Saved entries
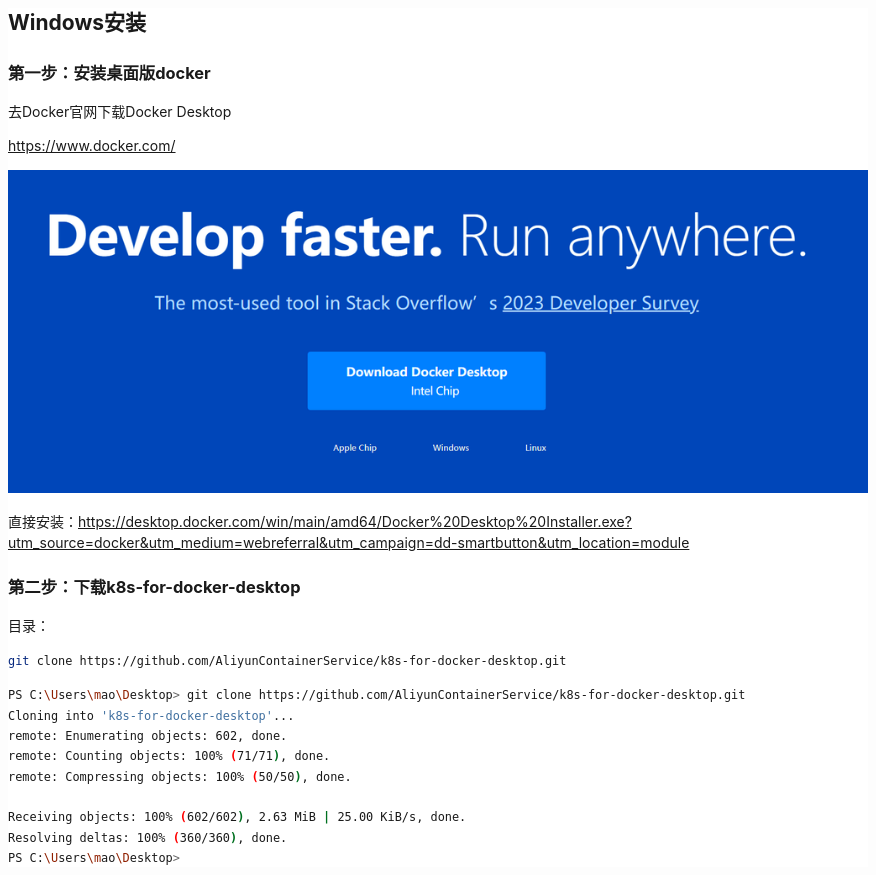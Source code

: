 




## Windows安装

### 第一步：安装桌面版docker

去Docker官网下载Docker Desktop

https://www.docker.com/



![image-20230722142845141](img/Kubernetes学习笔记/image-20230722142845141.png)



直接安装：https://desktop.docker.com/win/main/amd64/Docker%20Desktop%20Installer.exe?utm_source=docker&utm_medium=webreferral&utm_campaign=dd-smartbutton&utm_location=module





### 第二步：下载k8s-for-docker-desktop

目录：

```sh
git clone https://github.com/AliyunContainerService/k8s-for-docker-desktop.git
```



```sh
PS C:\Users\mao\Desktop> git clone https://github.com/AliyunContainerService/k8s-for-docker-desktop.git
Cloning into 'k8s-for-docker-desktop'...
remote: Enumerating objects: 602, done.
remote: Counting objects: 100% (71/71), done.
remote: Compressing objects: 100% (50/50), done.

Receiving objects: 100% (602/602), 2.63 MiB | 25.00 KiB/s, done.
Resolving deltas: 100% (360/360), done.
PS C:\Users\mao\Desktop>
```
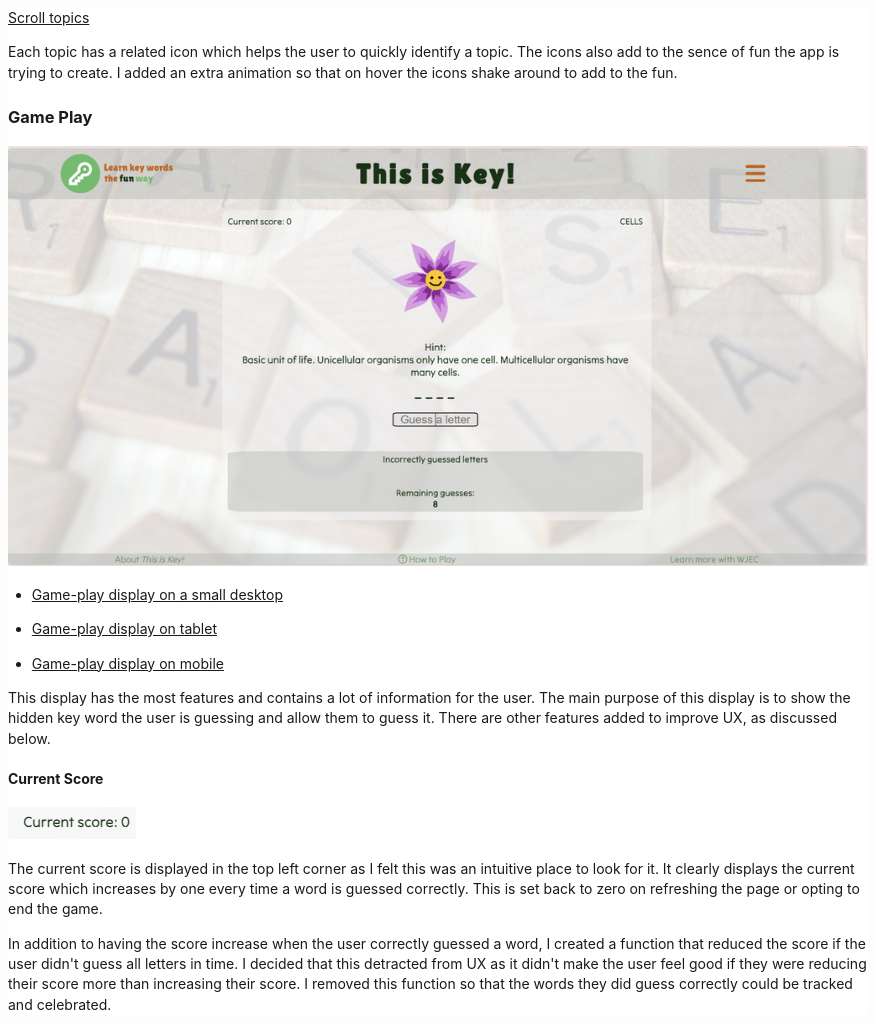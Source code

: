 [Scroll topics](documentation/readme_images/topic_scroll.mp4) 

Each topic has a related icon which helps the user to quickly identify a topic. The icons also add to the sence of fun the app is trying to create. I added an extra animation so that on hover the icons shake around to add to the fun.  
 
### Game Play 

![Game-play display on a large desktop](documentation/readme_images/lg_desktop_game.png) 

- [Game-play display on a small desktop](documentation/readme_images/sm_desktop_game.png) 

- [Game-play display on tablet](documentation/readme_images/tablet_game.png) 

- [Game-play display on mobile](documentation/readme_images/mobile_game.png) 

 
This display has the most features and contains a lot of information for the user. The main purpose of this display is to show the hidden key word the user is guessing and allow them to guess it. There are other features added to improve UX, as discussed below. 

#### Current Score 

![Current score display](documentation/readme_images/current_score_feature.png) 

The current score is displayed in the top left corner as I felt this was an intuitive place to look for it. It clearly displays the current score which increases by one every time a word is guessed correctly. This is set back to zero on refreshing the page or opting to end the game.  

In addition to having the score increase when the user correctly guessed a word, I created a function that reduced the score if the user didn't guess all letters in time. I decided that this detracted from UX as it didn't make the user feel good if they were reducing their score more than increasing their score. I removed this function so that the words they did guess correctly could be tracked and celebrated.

> [Assignment]
Although the records above contain pictures, only their text is to be repeated, exactly as given.

> [Task output]
Source code

: 




## Windows安装

### 第一步：安装桌面版docker

去Docker官网下载Docker Desktop

https://www.docker.com/



![image-20230722142845141](img/Kubernetes学习笔记/image-20230722142845141.png)



直接安装：https://desktop.docker.com/win/main/amd64/Docker%20Desktop%20Installer.exe?utm_source=docker&utm_medium=webreferral&utm_campaign=dd-smartbutton&utm_location=module





### 第二步：下载k8s-for-docker-desktop

目录：

```sh
git clone https://github.com/AliyunContainerService/k8s-for-docker-desktop.git
```



```sh
PS C:\Users\mao\Desktop> git clone https://github.com/AliyunContainerService/k8s-for-docker-desktop.git
Cloning into 'k8s-for-docker-desktop'...
remote: Enumerating objects: 602, done.
remote: Counting objects: 100% (71/71), done.
remote: Compressing objects: 100% (50/50), done.

Receiving objects: 100% (602/602), 2.63 MiB | 25.00 KiB/s, done.
Resolving deltas: 100% (360/360), done.
PS C:\Users\mao\Desktop>
```
Source code

: [Scroll topics](documentation/readme_images/topic_scroll.mp4) 

Each topic has a related icon which helps the user to quickly identify a topic. The icons also add to the sence of fun the app is trying to create. I added an extra animation so that on hover the icons shake around to add to the fun.  
 
### Game Play 

![Game-play display on a large desktop](documentation/readme_images/lg_desktop_game.png) 

- [Game-play display on a small desktop](documentation/readme_images/sm_desktop_game.png) 

- [Game-play display on tablet](documentation/readme_images/tablet_game.png) 

- [Game-play display on mobile](documentation/readme_images/mobile_game.png) 

 
This display has the most features and contains a lot of information for the user. The main purpose of this display is to show the hidden key word the user is guessing and allow them to guess it. There are other features added to improve UX, as discussed below. 

#### Current Score 

![Current score display](documentation/readme_images/current_score_feature.png) 

The current score is displayed in the top left corner as I felt this was an intuitive place to look for it. It clearly displays the current score which increases by one every time a word is guessed correctly. This is set back to zero on refreshing the page or opting to end the game.  

In addition to having the score increase when the user correctly guessed a word, I created a function that reduced the score if the user didn't guess all letters in time. I decided that this detracted from UX as it didn't make the user feel good if they were reducing their score more than increasing their score. I removed this function so that the words they did guess correctly could be tracked and celebrated.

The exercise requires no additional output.